Spherical Control Moment Gyroscope
Project Overview
The spherical control moment gyroscope is a continuation of work completed by Tyler Hamer for his thesis. Hamer’s work involved the construction and validation of a magnetically suspended spherical permanent magnet dipole actuator that operates as a reaction wheel, meaning it actuates in two instantaneous rotational degrees of freedom. My research involves electromagnetics modeling, force and torque modeling, and magnetic suspension that will inform how to incorporate inductive spin into the symmetric axis of the spherical rotor so it operates in three instantaneous rotational degrees of freedom.
Electromagnetics Modeling
My first contribution to the spherical control moment gyroscope actuation is the electromagnetic modeling of inductive spin drive.
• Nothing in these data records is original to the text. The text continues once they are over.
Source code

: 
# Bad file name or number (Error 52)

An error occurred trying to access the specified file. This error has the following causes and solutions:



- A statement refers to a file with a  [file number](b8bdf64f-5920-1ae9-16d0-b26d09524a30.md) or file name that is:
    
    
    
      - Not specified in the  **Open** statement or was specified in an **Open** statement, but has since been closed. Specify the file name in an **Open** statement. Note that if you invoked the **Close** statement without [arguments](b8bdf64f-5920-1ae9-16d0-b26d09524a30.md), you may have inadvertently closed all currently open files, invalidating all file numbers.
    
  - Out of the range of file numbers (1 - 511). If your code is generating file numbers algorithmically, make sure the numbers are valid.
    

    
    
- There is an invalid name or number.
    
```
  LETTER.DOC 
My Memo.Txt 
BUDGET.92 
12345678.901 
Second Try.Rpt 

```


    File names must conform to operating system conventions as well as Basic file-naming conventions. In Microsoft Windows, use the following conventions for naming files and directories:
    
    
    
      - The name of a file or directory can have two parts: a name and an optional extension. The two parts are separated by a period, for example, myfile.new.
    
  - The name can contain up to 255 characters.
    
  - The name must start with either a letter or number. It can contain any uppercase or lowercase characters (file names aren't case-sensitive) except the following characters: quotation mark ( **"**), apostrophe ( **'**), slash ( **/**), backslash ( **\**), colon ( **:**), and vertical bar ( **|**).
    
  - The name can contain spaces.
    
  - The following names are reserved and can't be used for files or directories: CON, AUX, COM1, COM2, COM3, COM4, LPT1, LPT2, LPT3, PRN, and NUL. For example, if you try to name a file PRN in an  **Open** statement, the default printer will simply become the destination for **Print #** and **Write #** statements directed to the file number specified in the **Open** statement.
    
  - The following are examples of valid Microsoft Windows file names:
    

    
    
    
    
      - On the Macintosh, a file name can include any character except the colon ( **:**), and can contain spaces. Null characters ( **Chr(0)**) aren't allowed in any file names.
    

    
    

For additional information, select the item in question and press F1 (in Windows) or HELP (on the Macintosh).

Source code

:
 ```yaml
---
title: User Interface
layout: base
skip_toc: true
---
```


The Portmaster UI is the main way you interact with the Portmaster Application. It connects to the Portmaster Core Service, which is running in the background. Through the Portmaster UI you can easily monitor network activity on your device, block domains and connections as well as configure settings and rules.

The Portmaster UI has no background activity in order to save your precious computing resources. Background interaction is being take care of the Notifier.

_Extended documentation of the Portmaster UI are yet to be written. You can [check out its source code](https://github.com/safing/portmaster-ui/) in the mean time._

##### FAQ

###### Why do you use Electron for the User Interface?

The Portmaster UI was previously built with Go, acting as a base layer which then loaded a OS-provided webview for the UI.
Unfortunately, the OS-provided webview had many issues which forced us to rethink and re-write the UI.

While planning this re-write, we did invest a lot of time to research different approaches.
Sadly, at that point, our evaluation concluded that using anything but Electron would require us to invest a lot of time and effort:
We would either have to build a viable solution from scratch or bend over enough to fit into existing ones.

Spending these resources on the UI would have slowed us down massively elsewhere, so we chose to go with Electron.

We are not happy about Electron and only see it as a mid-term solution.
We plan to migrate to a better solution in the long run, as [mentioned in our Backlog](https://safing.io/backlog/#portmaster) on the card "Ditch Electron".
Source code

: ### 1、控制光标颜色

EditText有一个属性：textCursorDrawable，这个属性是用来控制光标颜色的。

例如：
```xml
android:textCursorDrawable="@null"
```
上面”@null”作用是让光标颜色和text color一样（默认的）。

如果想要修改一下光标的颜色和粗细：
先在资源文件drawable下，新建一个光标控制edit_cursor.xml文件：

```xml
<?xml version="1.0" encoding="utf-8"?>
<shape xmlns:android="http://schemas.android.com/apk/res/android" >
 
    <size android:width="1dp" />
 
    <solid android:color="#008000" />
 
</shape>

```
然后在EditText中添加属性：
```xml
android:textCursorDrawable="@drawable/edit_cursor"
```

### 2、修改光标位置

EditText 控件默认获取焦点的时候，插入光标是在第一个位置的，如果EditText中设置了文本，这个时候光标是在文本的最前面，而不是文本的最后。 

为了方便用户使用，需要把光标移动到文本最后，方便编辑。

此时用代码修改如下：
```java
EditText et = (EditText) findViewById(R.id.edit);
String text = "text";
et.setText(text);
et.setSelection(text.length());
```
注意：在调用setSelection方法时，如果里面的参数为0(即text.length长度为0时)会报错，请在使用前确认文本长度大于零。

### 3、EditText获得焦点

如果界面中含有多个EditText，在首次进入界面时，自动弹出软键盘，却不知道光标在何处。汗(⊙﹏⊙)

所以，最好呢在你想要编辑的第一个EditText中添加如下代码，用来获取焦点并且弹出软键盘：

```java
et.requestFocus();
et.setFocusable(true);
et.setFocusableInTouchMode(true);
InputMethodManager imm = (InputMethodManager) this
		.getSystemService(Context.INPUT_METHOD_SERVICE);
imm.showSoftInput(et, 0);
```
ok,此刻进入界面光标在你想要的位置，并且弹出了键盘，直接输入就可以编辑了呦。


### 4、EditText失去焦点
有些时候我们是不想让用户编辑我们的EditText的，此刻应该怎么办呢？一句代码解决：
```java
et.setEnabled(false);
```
I derived two different models, including a bulk conductivity model and a thin shell current model of the dipole permanent magnet rotor and the surrounding coils. Below shows the simulated fields in Ansys for a dipole configuration (left) and the analytically derived field for a quadrupole configuration (right).
Force and Torque Modeling
With the thin shell model (left), I analytically model inductive drive to generate torque depending on the surface material and validate my findings using finite element modeling simulation. For the shell bulk conductivity model (right), I analytically model a copper shell to generate torque and validate my findings using finite element modeling simulation.
Suspension
My third contribution to the spherical control moment gyroscope is magnetically levitating a permanent magnet rotor prototype. Plant modeling and controller design is shown for closed-loop suspension.